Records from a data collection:
════════════════════

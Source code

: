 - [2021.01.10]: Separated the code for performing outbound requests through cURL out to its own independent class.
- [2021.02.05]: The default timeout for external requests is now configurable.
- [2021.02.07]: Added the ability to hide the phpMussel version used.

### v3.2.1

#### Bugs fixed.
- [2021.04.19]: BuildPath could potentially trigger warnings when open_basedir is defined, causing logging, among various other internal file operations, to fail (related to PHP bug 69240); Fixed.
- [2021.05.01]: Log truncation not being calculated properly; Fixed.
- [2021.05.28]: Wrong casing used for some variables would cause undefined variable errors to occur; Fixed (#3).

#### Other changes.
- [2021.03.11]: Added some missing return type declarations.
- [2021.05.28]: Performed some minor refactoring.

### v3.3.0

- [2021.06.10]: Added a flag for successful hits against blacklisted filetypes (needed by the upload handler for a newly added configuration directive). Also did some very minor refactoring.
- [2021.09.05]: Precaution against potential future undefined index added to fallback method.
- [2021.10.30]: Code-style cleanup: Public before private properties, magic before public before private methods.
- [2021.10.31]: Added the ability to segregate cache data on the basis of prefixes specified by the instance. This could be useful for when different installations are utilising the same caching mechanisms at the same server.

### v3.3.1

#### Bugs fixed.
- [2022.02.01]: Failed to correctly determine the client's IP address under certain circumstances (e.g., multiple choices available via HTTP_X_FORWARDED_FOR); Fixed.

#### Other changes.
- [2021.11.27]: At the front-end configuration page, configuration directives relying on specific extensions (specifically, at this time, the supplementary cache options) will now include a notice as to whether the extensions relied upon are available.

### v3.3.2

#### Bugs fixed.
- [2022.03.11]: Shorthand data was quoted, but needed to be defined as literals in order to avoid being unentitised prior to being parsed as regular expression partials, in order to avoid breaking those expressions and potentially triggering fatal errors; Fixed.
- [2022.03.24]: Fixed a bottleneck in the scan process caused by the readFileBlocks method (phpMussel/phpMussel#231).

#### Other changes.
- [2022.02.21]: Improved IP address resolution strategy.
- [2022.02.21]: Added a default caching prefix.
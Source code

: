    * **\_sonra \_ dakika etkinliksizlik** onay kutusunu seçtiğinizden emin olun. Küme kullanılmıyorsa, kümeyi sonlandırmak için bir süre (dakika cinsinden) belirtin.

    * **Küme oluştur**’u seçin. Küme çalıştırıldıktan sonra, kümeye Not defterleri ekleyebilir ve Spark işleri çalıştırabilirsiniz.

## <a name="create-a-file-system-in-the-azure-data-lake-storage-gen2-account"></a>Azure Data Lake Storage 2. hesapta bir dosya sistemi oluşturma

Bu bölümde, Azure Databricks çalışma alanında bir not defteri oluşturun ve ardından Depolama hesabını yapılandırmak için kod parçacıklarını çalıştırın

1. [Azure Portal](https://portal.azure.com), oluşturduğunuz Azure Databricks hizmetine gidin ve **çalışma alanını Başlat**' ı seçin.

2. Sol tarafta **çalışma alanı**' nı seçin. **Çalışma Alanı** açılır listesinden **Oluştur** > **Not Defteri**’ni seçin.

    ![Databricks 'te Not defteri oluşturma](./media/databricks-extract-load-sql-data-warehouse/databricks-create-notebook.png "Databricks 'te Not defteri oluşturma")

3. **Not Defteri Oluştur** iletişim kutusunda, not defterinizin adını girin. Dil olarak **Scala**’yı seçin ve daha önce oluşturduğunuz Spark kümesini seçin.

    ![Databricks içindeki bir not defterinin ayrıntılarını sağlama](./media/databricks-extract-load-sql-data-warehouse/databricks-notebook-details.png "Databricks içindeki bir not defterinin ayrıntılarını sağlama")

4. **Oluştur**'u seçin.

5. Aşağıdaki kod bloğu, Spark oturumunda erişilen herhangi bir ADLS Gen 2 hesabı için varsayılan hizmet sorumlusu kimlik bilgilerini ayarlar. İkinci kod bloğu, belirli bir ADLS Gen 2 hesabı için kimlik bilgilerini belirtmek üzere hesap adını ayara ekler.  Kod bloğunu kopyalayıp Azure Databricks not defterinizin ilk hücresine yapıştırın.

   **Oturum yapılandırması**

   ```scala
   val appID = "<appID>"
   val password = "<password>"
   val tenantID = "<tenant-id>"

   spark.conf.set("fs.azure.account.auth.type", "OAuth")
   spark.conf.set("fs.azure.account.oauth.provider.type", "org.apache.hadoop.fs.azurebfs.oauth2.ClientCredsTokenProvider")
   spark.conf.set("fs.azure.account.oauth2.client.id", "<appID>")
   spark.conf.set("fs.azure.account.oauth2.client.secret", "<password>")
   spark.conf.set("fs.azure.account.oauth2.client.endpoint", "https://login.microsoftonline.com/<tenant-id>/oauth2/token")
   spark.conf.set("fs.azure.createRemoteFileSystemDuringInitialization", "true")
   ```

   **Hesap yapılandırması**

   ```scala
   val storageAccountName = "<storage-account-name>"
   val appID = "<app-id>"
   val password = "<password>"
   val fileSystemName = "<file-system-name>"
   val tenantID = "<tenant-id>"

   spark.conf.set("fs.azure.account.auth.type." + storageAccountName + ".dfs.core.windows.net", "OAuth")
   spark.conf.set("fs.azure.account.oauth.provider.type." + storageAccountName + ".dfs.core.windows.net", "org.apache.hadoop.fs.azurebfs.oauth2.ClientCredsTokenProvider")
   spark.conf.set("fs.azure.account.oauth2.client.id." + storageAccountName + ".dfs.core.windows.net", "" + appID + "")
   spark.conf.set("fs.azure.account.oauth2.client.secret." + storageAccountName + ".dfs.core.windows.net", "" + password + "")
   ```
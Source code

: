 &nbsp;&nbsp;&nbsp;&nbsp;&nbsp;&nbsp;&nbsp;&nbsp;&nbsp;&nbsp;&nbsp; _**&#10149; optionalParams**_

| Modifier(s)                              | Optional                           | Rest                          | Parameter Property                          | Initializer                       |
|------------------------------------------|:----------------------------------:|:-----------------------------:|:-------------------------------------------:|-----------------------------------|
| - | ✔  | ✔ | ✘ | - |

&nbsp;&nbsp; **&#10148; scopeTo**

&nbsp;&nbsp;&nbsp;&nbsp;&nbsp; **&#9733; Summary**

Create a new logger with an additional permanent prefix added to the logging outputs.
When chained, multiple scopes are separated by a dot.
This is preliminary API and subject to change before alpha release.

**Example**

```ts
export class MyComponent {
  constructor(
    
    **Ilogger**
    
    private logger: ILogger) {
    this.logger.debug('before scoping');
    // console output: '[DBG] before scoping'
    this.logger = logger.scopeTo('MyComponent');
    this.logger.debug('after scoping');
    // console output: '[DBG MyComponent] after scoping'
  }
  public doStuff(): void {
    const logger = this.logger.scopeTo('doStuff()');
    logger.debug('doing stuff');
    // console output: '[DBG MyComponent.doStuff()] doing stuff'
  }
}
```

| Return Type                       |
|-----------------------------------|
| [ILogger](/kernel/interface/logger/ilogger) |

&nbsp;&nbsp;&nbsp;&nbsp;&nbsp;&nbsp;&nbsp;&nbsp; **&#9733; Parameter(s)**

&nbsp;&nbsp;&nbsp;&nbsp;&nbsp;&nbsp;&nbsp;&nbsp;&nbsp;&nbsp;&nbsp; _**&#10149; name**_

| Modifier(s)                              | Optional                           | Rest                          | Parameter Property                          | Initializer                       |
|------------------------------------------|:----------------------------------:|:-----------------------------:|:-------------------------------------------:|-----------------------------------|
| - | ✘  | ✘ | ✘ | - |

════════════════════

**Exercise**.
What lines of the preceding data include the string "oluşturduğunuz"? Pull them out.

**The answer**.
1. [Azure Portal](https://portal.azure.com), oluşturduğunuz Azure Databricks hizmetine gidin ve **çalışma alanını Başlat**' ı seçin.
3. **Not Defteri Oluştur** iletişim kutusunda, not defterinizin adını girin. Dil olarak **Scala**’yı seçin ve daha önce oluşturduğunuz Spark kümesini seçin.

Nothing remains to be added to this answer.